Birth rate increases nearly 20 percent in a year, Groshans tells community town hall audience.

Credit: Jessica Orozco

Credit: Jessica Orozco

Mercy Health — Springfield is a small community hospital but so much more, President Adam Groshans said during his annual community town hall.

The hospital has continued to emphasize women’s health, neurological care and stroke intervention, and plans to expand its accessibility with an outpatient center to open this month and an infusion center in Urbana to open late summer, Groshans said to those who attended in person at COhatch The Market and to others watching online.

“We’ve had some of the most dynamic change over the last few years,” Groshans said. “These are informed by our Community Health Needs Assessment.”

Mercy Health — Springfield is part of a network of 48 Bon Secours Mercy Health hospitals in the U.S. and Ireland, and part of an $11 billion company.

Groshans said, according to unfinalized data, the hospital contributed more than $29 million to the community in Clark and Champaign counties in 2023.

One of these investments is a partnership between Springfield’s Small Business Development Center and the hospital to create a low-interest low program for small and minority-owned businesses.

While hospitals all over the country have shuttered birthing centers, Mercy Health is expanding its women’s health care services, Groshans said.

The hospital’s birthing center in 2023 experienced its highest delivery volume since 2015, with a close to 20% increase in births, the president said. He said about 10% of these births were Haitian immigrant patients.

With a growing Haitian immigrant population, Groshans said the hospital has been adapting how it provides care, adding translation and interpretation services in Haitian Creole, learning more about cultural and family values and overall “adjusting on the fly.”

This year, the hospital will open an Integrated Breast Center at the Springfield Regional Cancer Center, which is intended to support people with breast cancer diagnoses. The hospital is also affiliated with The Ohio State University Comprehensive Care Center – Arthur G. James Cancer Hospital and Richard J. Solove Research Institute’s The James Cancer Network (OSUCCC – James).

The hospital introduced an interventional neurology in 2023 to help diagnose and treat diseases in the brain, spinal cord, nerves and muscles.

It also expanded its stroke diagnosis and treatment capability, using a minimally invasive technology known as biplane angiography. This is aimed to reduce the number of stroke-related deaths and disabilities in the area.

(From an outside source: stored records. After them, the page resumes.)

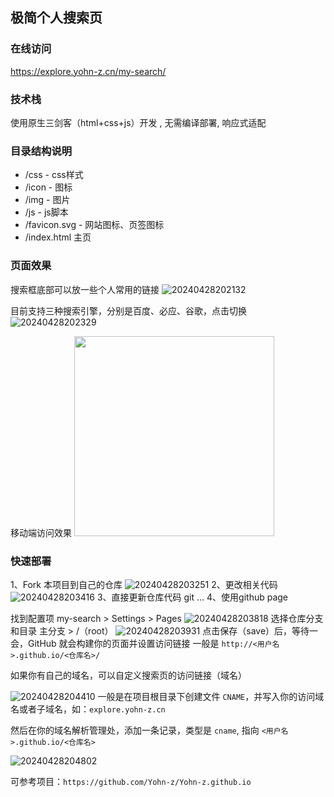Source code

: ## 极简个人搜索页
### 在线访问
https://explore.yohn-z.cn/my-search/
### 技术栈
使用原生三剑客（html+css+js）开发 , 无需编译部署, 响应式适配
### 目录结构说明
* /css  - css样式
* /icon  - 图标
* /img  - 图片
* /js  - js脚本
* /favicon.svg  - 网站图标、页签图标
* /index.html  主页
### 页面效果
搜索框底部可以放一些个人常用的链接
![20240428202132](http://oss.yohn-z.cn/img/20240428202132.png)

目前支持三种搜索引擎，分别是百度、必应、谷歌，点击切换
![20240428202329](http://oss.yohn-z.cn/img/20240428202329.png)

移动端访问效果
<img src="http://oss.yohn-z.cn/img/20240428202557.png" width="320" />

### 快速部署
1、Fork 本项目到自己的仓库
![20240428203251](http://oss.yohn-z.cn/img/20240428203251.png)
2、更改相关代码
![20240428203416](http://oss.yohn-z.cn/img/20240428203416.png)
3、直接更新仓库代码
git ...
4、使用github page

找到配置项 my-search > Settings > Pages
![20240428203818](http://oss.yohn-z.cn/img/20240428203818.png)
选择仓库分支和目录 主分支 > /（root）
![20240428203931](http://oss.yohn-z.cn/img/20240428203931.png)
点击保存（save）后，等待一会，GitHub 就会构建你的页面并设置访问链接
一般是 `http://<用户名>.github.io/<仓库名>/`

如果你有自己的域名，可以自定义搜索页的访问链接（域名）

![20240428204410](http://oss.yohn-z.cn/img/20240428204410.png)
一般是在项目根目录下创建文件 `CNAME`，并写入你的访问域名或者子域名，如：`explore.yohn-z.cn`

然后在你的域名解析管理处，添加一条记录，类型是 `cname`, 指向 `<用户名>.github.io/<仓库名>`

![20240428204802](http://oss.yohn-z.cn/img/20240428204802.png)

可参考项目：`https://github.com/Yohn-z/Yohn-z.github.io`





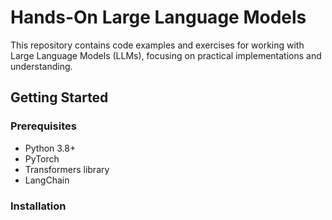 # Hands-On Large Language Models

This repository contains code examples and exercises for working with Large Language Models (LLMs), focusing on practical implementations and understanding.

## Getting Started

### Prerequisites
- Python 3.8+
- PyTorch
- Transformers library
- LangChain

### Installation
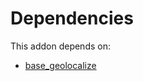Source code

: # Dependencies

This addon depends on:

- [base_geolocalize](../../../../../oca-ocb-core/odoo-bringout-oca-ocb-base_geolocalize)
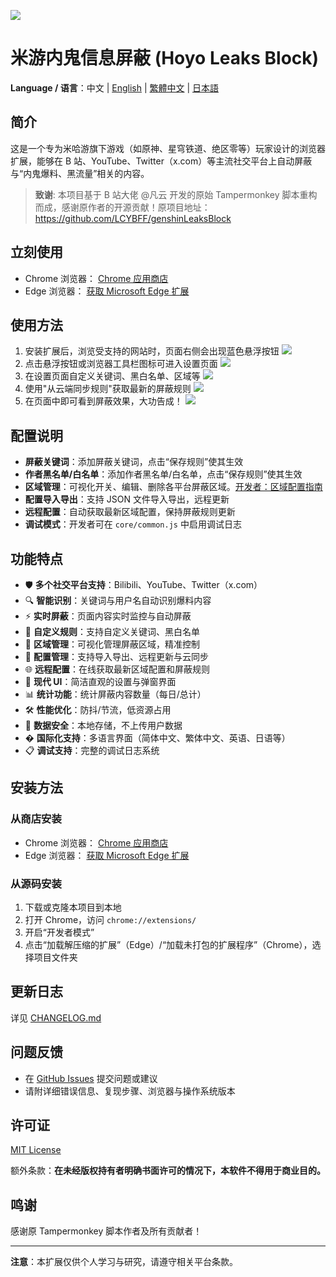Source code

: ![](icons/icon128.png)

# 米游内鬼信息屏蔽 (Hoyo Leaks Block)

**Language / 语言**：中文 | [English](README_EN.md) | [繁體中文](README_ZHT.md) | [日本語](README_JA.md)

## 简介

这是一个专为米哈游旗下游戏（如原神、星穹铁道、绝区零等）玩家设计的浏览器扩展，能够在 B 站、YouTube、Twitter（x.com）等主流社交平台上自动屏蔽与“内鬼爆料、黑流量”相关的内容。

> **致谢**: 本项目基于 B 站大佬 @凡云 开发的原始 Tampermonkey 脚本重构而成，感谢原作者的开源贡献！原项目地址：https://github.com/LCYBFF/genshinLeaksBlock

## 立刻使用

- Chrome 浏览器： [Chrome 应用商店](https://chromewebstore.google.com/detail/dpomdmennbkghcafeplkkhbejoneccal?utm_source=item-share-cb)
- Edge 浏览器： [获取 Microsoft Edge 扩展](https://microsoftedge.microsoft.com/addons/detail/lkecpfnoeafijacmohjpffiekijjkmip)

## 使用方法

1. 安装扩展后，浏览受支持的网站时，页面右侧会出现蓝色悬浮按钮
   ![](docs/images/2025-08-22-09-52-35.png)
2. 点击悬浮按钮或浏览器工具栏图标可进入设置页面
   ![](docs/images/2025-08-22-09-54-20.png)
3. 在设置页面自定义关键词、黑白名单、区域等
   ![](docs/images/2025-08-22-09-55-41.png)
4. 使用"从云端同步规则"获取最新的屏蔽规则
   ![](docs/images/2025-08-22-09-56-30.png)
5. 在页面中即可看到屏蔽效果，大功告成！
   ![](docs/images/2025-08-22-10-18-05.png)

## 配置说明

- **屏蔽关键词**：添加屏蔽关键词，点击“保存规则”使其生效
- **作者黑名单/白名单**：添加作者黑名单/白名单，点击“保存规则”使其生效
- **区域管理**：可视化开关、编辑、删除各平台屏蔽区域。[开发者：区域配置指南](docs/AREA_CONFIGURATION_GUIDE.md)
- **配置导入导出**：支持 JSON 文件导入导出，远程更新
- **远程配置**：自动获取最新区域配置，保持屏蔽规则更新
- **调试模式**：开发者可在 `core/common.js` 中启用调试日志

## 功能特点

- 🛡️ **多个社交平台支持**：Bilibili、YouTube、Twitter（x.com）
- 🔍 **智能识别**：关键词与用户名自动识别爆料内容
- ⚡ **实时屏蔽**：页面内容实时监控与自动屏蔽
- 📝 **自定义规则**：支持自定义关键词、黑白名单
- 🎯 **区域管理**：可视化管理屏蔽区域，精准控制
- 💾 **配置管理**：支持导入导出、远程更新与云同步
- 🌐 **远程配置**：在线获取最新区域配置和屏蔽规则
- 🎨 **现代 UI**：简洁直观的设置与弹窗界面
- 📊 **统计功能**：统计屏蔽内容数量（每日/总计）
- 🛠️ **性能优化**：防抖/节流，低资源占用
- 🔐 **数据安全**：本地存储，不上传用户数据
- � **国际化支持**：多语言界面（简体中文、繁体中文、英语、日语等）
- 📋 **调试支持**：完整的调试日志系统

## 安装方法

### 从商店安装

- Chrome 浏览器： [Chrome 应用商店](https://chromewebstore.google.com/detail/dpomdmennbkghcafeplkkhbejoneccal?utm_source=item-share-cb)
- Edge 浏览器： [获取 Microsoft Edge 扩展](https://microsoftedge.microsoft.com/addons/detail/lkecpfnoeafijacmohjpffiekijjkmip)

### 从源码安装

1. 下载或克隆本项目到本地
2. 打开 Chrome，访问 `chrome://extensions/`
3. 开启“开发者模式”
4. 点击“加载解压缩的扩展”（Edge）/“加载未打包的扩展程序”（Chrome），选择项目文件夹

## 更新日志

详见 [CHANGELOG.md](./CHANGELOG.md)

## 问题反馈

- 在 [GitHub Issues](https://github.com/kaedei/hoyo-leaks-block/issues) 提交问题或建议
- 请附详细错误信息、复现步骤、浏览器与操作系统版本

## 许可证

[MIT License](./LICENSE)

额外条款：**在未经版权持有者明确书面许可的情况下，本软件不得用于商业目的。**

## 鸣谢

感谢原 Tampermonkey 脚本作者及所有贡献者！

---

**注意**：本扩展仅供个人学习与研究，请遵守相关平台条款。
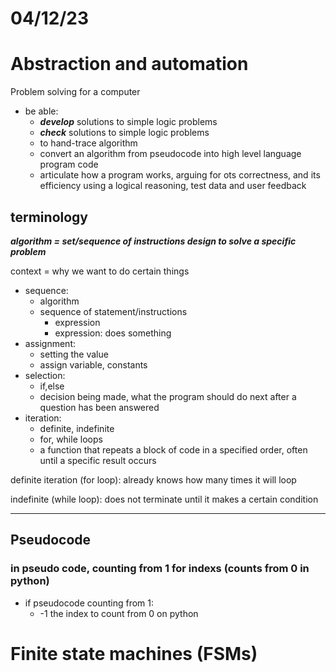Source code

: # 04/12/23

# Abstraction and automation

Problem solving for a computer

- be able:
    - ***develop*** solutions to simple logic problems
    - ***check*** solutions to simple logic problems
    - to hand-trace algorithm
    - convert an algorithm from pseudocode into high level language program code
    - articulate how a program works, arguing for ots correctness, and its efficiency using a logical reasoning, test data and user feedback

## terminology

***algorithm = set/sequence of instructions design to solve a specific problem***

context = why we want to do certain things

- sequence:
    - algorithm
    - sequence of statement/instructions
        - expression
        - expression: does something
- assignment:
    - setting the value
    - assign variable, constants
- selection:
    - if,else
    - decision being made, what the program should do next after a question has been answered
- iteration:
    - definite, indefinite
    - for, while loops
    - a function that repeats a block of code in a specified order, often until a specific result occurs

definite iteration (for loop): already knows how many times it will loop

indefinite (while loop): does not terminate until it makes a certain condition

---

## Pseudocode

### in pseudo code, counting from 1 for indexs (counts from 0 in python)

- if pseudocode counting from 1:
    - -1 the index to count from 0 on python

# Finite state machines (FSMs)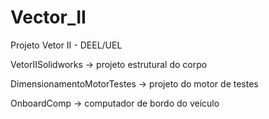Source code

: # Vector_II
Projeto Vetor II  - DEEL/UEL

VetorIISolidworks -> projeto estrutural do corpo

DimensionamentoMotorTestes -> projeto do motor de testes

OnboardComp -> computador de bordo do veículo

Mercy Health Dr. Jose Rodriguez also recently reached a milestone by completing his 600th robotic surgery, which makes the hospital fourth in Ohio to do so.

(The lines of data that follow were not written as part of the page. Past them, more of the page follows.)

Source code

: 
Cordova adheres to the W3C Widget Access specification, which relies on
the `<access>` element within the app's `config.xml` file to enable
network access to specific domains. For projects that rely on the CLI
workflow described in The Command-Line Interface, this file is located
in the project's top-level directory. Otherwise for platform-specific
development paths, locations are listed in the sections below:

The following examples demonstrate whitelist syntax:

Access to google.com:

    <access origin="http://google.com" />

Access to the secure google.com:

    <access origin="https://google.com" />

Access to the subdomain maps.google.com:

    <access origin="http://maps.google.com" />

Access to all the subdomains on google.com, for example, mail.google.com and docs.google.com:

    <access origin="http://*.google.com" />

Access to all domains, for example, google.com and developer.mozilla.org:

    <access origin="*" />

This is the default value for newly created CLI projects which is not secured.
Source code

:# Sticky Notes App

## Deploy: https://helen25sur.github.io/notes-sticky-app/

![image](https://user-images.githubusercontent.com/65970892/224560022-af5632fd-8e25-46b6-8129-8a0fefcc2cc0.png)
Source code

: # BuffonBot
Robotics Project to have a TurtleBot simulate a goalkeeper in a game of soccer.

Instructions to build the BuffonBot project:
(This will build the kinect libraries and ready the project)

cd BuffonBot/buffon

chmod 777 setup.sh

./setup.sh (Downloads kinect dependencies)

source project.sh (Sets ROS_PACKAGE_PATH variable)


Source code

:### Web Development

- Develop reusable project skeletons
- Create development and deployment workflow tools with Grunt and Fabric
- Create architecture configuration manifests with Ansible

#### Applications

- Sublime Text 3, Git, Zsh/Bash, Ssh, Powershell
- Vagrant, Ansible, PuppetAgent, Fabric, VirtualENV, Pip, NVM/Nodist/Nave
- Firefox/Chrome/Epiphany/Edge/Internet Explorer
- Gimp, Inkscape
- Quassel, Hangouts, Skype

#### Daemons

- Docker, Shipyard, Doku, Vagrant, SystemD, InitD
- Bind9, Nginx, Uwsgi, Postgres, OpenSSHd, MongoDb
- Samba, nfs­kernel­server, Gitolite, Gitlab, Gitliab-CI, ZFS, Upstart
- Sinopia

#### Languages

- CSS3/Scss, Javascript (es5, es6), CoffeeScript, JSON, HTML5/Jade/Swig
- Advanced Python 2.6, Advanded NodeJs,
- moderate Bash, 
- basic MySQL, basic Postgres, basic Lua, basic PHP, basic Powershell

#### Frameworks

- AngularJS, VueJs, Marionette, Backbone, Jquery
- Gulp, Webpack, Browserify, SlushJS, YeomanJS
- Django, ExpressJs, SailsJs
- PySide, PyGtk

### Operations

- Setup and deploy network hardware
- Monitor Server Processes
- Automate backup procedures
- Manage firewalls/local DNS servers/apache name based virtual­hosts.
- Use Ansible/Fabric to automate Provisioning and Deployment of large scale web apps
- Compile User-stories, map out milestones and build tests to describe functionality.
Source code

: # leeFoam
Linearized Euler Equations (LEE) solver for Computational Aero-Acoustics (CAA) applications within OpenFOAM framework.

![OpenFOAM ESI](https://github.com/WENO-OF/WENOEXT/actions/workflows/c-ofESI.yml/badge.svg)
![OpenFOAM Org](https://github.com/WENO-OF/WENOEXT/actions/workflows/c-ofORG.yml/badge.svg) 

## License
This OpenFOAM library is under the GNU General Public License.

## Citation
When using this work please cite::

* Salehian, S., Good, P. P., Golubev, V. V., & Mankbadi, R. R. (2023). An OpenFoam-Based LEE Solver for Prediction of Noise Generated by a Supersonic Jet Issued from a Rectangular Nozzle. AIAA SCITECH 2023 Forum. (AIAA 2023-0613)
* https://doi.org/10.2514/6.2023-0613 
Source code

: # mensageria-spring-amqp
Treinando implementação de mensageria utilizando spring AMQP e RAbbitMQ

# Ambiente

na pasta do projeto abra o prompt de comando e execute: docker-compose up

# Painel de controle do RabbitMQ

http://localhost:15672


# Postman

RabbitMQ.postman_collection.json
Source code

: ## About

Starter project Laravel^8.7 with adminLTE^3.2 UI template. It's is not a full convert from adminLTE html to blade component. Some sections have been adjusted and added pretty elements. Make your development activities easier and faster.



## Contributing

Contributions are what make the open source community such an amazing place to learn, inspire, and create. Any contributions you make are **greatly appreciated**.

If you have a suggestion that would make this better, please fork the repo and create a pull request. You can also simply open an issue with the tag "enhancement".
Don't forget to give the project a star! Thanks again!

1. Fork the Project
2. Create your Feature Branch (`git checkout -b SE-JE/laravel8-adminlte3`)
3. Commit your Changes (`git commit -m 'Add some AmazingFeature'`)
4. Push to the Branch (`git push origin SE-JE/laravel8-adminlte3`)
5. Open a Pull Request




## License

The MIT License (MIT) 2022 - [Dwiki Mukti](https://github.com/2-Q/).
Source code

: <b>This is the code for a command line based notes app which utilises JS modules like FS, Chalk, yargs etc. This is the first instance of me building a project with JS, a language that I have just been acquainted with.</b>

Groshans touted the hospital’s new lung nodule program, which aims to reduce lung cancer deaths in Clark and Champaign counties by classifying a patient’s risk of developing lung nodules. This allows doctors to then appropriately evaluate and manage a patient’s care.

Around August, the hospital will open an oncology infusion center, which Groshans said will allow more people to access this type of care.

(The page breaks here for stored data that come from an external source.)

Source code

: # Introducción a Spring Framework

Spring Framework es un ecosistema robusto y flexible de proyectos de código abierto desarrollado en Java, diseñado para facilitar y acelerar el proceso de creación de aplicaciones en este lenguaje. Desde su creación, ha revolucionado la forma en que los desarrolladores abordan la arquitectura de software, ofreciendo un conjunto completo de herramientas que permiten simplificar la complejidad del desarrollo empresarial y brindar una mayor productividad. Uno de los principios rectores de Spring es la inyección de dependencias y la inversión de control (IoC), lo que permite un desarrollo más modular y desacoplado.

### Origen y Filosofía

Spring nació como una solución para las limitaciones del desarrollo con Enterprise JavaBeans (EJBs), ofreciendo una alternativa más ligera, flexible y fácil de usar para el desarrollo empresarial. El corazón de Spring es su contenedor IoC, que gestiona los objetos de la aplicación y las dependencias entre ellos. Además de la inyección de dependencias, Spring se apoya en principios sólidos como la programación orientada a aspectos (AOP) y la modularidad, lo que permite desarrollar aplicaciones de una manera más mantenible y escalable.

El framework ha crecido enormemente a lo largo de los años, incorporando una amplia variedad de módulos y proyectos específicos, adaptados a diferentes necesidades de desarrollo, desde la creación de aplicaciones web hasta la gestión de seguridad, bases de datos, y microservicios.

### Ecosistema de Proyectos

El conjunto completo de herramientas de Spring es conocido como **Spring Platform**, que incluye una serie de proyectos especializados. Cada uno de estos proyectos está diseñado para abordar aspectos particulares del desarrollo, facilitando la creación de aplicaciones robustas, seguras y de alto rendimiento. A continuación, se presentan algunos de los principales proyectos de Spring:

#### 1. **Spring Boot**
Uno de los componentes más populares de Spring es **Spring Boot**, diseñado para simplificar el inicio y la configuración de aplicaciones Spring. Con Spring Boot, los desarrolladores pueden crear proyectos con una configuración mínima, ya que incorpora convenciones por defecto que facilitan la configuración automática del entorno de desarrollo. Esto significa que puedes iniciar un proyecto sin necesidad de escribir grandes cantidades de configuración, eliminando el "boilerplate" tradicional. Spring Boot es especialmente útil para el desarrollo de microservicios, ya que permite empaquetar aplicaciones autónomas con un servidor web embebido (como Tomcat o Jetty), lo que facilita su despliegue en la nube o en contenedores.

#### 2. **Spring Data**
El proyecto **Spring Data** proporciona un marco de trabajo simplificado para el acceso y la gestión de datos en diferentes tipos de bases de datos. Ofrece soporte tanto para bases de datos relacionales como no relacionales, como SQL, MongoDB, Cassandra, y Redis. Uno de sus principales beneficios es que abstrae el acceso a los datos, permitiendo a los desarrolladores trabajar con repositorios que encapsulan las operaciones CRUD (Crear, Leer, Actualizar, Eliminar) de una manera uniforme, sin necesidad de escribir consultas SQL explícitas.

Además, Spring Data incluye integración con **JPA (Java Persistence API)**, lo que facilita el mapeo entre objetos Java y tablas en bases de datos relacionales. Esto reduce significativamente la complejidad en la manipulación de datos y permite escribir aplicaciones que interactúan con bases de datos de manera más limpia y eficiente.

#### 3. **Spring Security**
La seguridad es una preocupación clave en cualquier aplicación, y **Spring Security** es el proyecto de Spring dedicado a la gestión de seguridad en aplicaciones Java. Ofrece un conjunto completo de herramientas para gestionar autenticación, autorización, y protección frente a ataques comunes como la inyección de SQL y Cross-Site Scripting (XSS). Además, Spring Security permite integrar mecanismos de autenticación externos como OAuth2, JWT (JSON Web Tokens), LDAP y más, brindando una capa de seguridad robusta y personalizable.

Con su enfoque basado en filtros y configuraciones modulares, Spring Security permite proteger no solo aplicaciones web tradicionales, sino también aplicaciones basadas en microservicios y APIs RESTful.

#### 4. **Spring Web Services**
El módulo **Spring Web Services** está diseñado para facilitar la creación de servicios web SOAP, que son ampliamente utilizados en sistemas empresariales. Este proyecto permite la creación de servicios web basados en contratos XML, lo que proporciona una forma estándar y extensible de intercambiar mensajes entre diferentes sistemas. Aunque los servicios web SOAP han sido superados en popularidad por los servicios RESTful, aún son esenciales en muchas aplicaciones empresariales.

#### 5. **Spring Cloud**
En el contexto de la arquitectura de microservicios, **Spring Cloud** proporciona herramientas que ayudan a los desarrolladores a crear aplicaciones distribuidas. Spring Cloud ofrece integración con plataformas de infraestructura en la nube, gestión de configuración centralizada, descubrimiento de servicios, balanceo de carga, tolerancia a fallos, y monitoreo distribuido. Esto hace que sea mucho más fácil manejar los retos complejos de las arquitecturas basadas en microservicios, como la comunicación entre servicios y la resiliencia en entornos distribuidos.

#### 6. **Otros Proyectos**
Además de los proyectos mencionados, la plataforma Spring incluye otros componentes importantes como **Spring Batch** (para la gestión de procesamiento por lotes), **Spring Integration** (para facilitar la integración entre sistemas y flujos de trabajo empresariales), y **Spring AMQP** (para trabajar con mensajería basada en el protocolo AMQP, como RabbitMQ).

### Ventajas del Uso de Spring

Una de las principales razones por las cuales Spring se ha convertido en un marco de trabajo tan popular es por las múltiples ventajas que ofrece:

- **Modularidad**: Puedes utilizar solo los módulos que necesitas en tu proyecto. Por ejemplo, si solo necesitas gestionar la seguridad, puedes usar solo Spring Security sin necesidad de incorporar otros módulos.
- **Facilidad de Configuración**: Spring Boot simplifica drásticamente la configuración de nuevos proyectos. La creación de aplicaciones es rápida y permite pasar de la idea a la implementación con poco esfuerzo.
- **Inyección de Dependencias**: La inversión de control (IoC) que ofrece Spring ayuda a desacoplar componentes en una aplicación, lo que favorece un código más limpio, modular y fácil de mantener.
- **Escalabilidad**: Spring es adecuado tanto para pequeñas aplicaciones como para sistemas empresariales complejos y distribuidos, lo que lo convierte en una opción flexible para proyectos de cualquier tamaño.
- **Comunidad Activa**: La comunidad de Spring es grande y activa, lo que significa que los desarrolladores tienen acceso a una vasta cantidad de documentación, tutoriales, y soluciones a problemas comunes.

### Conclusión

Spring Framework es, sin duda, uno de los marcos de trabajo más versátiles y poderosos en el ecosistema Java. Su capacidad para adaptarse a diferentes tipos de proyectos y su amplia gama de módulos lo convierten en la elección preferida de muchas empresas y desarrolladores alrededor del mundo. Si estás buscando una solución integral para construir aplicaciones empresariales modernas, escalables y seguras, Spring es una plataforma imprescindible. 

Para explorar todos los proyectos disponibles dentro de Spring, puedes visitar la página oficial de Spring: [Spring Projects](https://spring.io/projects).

It will also complete work on the Springfield Regional Medical Outpatient Center, which has been converted into an ambulatory surgery center. This separates it from the hospital which lowers care costs.

“As a true ambulatory center, there are ways to restructure that to where that functions independently,” Groshans said. “It is a lower cost point of service for our patients, and it also creates avenues for alignment for us with our providers or our surgeons that will operate in that space.”

Groshans said Wednesday will be the 200th anniversary since Mercy Health got its start.

“It’s really dynamic to think here we are 200 years later, and this is the work that we are still getting to continue and bringing that community to the community that we serve,” Groshans said.